Organisatie | Bronckhorst |
---|---|
Organisatietype | Gemeente |
Officiële naam regeling | Verordening voorzieningen maatschappelijke ondersteuning gemeente Bronckhorst 2010 |
Citeertitel | Verordening voorzieningen maatschappelijke ondersteuning gemeente Bronckhorst 2010 |
Vastgesteld door | gemeenteraad |
Onderwerp | maatschappelijke zorg en welzijn |
Eigen onderwerp | |
Externe bijlage | Verordening voorzieningen maatschappelijke ondersteuning 2010 - toelichting |
Deze regeling vervangt de regeling 'voorzieningen maatschappelijke ondersteuning gemeente Bronckhorst 2009'.
Geen
Datum inwerkingtreding | Terugwerkende kracht tot en met | Datum uitwerkingtreding | Betreft | Datum ondertekening Bron bekendmaking | Kenmerk voorstel |
---|---|---|---|---|---|
01-04-2010 | 01-06-2011 | Nieuwe regeling | 31-03-2010 Contact, 13 april 2010 | Raad, 100331/10 |
Besluit nummer: 100331/10 De raad van de gemeente Bronckhorst; Gezien het voorstel van burgemeester en wethouders 16 februari 2010; gelet op de artikelen 4, 5, 15 lid 1 en 19 lid 1 van de Wet maatschappelijke ondersteuning; overwegende dat het noodzakelijk is om voorzieningen te treffen om de beperkingen die een persoon heeft om te kunnen participeren in de samenleving te compenseren; Besluit: vast te stellen de Verordening voorzieningen maatschappelijke ondersteuning gemeente Bronckhorst 2010
Hoofdstuk 1 Algemene bepalingen
In deze verordening wordt verstaan onder:
Algemene Wmo-voorziening: een voorziening op het terrein van zorg en welzijn die voor elke burger zonder tussenkomst van de gemeente toegankelijk is en ondersteuning biedt bij de ervaren beperkingen dan wel een voorziening op het terrein van zorg en welzijn die wordt geleverd op basis van directe beschikbaarheid, een beperkte toegangsbeoordeling en die een snelle, regelarme en adequate oplossing biedt voor de beperkingen die een persoon ondervindt.

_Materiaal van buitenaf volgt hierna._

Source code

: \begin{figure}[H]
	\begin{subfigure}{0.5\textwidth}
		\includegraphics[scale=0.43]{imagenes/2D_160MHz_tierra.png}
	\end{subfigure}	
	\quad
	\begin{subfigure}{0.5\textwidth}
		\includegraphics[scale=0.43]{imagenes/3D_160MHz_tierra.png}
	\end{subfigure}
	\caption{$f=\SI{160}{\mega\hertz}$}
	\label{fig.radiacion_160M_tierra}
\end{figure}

Compensatiebeginsel: de algemene verplichting aan het college om personen met aantoonbare beperkingen door het treffen van voorzieningen, op de onderdelen als genoemd in artikel 4 lid 1 van de wet, een alternatief c.q. alternatieven te verschaffen zodat zij zelfredzaam zijn en in staat tot maatschappelijke participatie.

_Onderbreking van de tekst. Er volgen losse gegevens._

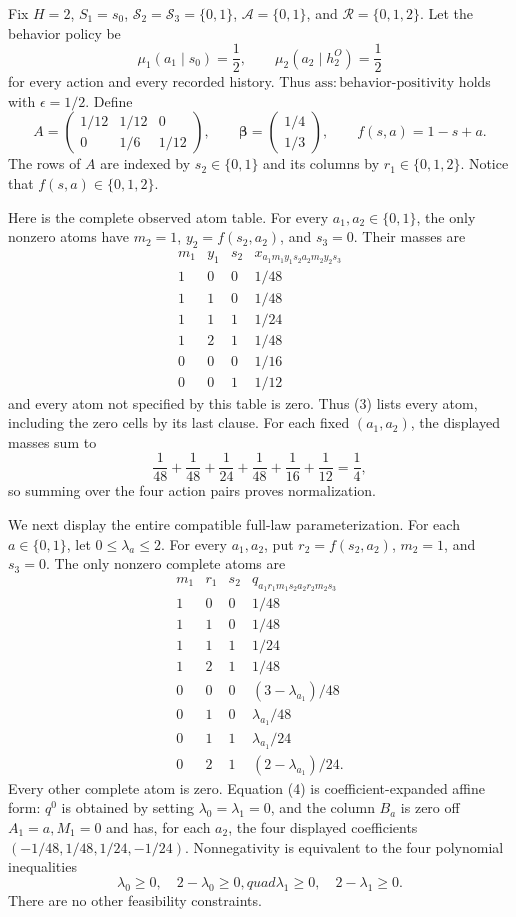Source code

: Fix \(H=2\), \(S_1=s_0\), \(\mathcal S_2=\mathcal S_3=\{0,1\}\), \(\mathcal A=\{0,1\}\), and \(\mathcal R=\{0,1,2\}\). Let the behavior policy be
\[
\mu_1(a_1\mid s_0)=\frac12,
\qquad
\mu_2(a_2\mid h_2^O)=\frac12
\tag{1}
\]
for every action and every recorded history. Thus \(\mathrm{ass{:}behavior\text{-}positivity}\) holds with \(\epsilon=1/2\). Define
\[
A=\begin{pmatrix}
1/12&1/12&0\\
0&1/6&1/12
\end{pmatrix},
\qquad
\boldsymbol\beta=\begin{pmatrix}1/4\\1/3\end{pmatrix},
\qquad f(s,a)=1-s+a.
\tag{2}
\]
The rows of \(A\) are indexed by \(s_2\in\{0,1\}\) and its columns by \(r_1\in\{0,1,2\}\). Notice that \(f(s,a)\in\{0,1,2\}\).

Here is the complete observed atom table. For every \(a_1,a_2\in\{0,1\}\), the only nonzero atoms have \(m_2=1\), \(y_2=f(s_2,a_2)\), and \(s_3=0\). Their masses are
\[
\begin{array}{c|c|c|c}
m_1&y_1&s_2&x_{a_1m_1y_1s_2a_2m_2y_2s_3}\\ \hline
1&0&0&1/48\\
1&1&0&1/48\\
1&1&1&1/24\\
1&2&1&1/48\\
0&0&0&1/16\\
0&0&1&1/12
\end{array}
\tag{3}
\]
and every atom not specified by this table is zero. Thus (3) lists every atom, including the zero cells by its last clause. For each fixed \((a_1,a_2)\), the displayed masses sum to
\[
\frac1{48}+\frac1{48}+\frac1{24}+\frac1{48}
+\frac1{16}+\frac1{12}=\frac14,
\]
so summing over the four action pairs proves normalization.

We next display the entire compatible full-law parameterization. For each \(a\in\{0,1\}\), let \(0\leq\lambda_a\leq2\). For every \(a_1,a_2\), put \(r_2=f(s_2,a_2)\), \(m_2=1\), and \(s_3=0\). The only nonzero complete atoms are
\[
\begin{array}{c|c|c|c}
m_1&r_1&s_2&q_{a_1r_1m_1s_2a_2r_2m_2s_3}\\ \hline
1&0&0&1/48\\
1&1&0&1/48\\
1&1&1&1/24\\
1&2&1&1/48\\
0&0&0&(3-\lambda_{a_1})/48\\
0&1&0&\lambda_{a_1}/48\\
0&1&1&\lambda_{a_1}/24\\
0&2&1&(2-\lambda_{a_1})/24.
\end{array}
\tag{4}
\]
Every other complete atom is zero. Equation (4) is coefficient-expanded affine form: \(q^0\) is obtained by setting \(\lambda_0=\lambda_1=0\), and the column \(B_a\) is zero off \(A_1=a,M_1=0\) and has, for each \(a_2\), the four displayed coefficients \((-1/48,1/48,1/24,-1/24)\). Nonnegativity is equivalent to the four polynomial inequalities
\[
\lambda_0\geq0,\quad2-\lambda_0\geq0,quad
\lambda_1\geq0,\quad2-\lambda_1\geq0.
\tag{5}
\]
There are no other feasibility constraints.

Eigen bijdrage of eigen aandeel in de kosten: een door het college vast te stellen bijdrage, die bij de verstrekking van een voorziening in natura, een persoonsgebonden budget (een eigen bijdrage) of een financiële tegemoetkoming (een eigen aandeel) betaald moet worden en waarop de regels van het Besluit voorzieningen maatschappelijke ondersteuning gemeente Bronckhorst van toepassing zijn.
Gemeenschappelijke ruimte: gedeelte(n) van een woongebouw, niet behorende tot de onderscheiden woningen, bestemd en noodzakelijk om de woning van de ondersteuningsvrager vanaf de toegang van het woongebouw te bereiken en ruimten die onder het gehuurde vallen en waarvan de ondersteuningsvrager gebruik moet kunnen maken.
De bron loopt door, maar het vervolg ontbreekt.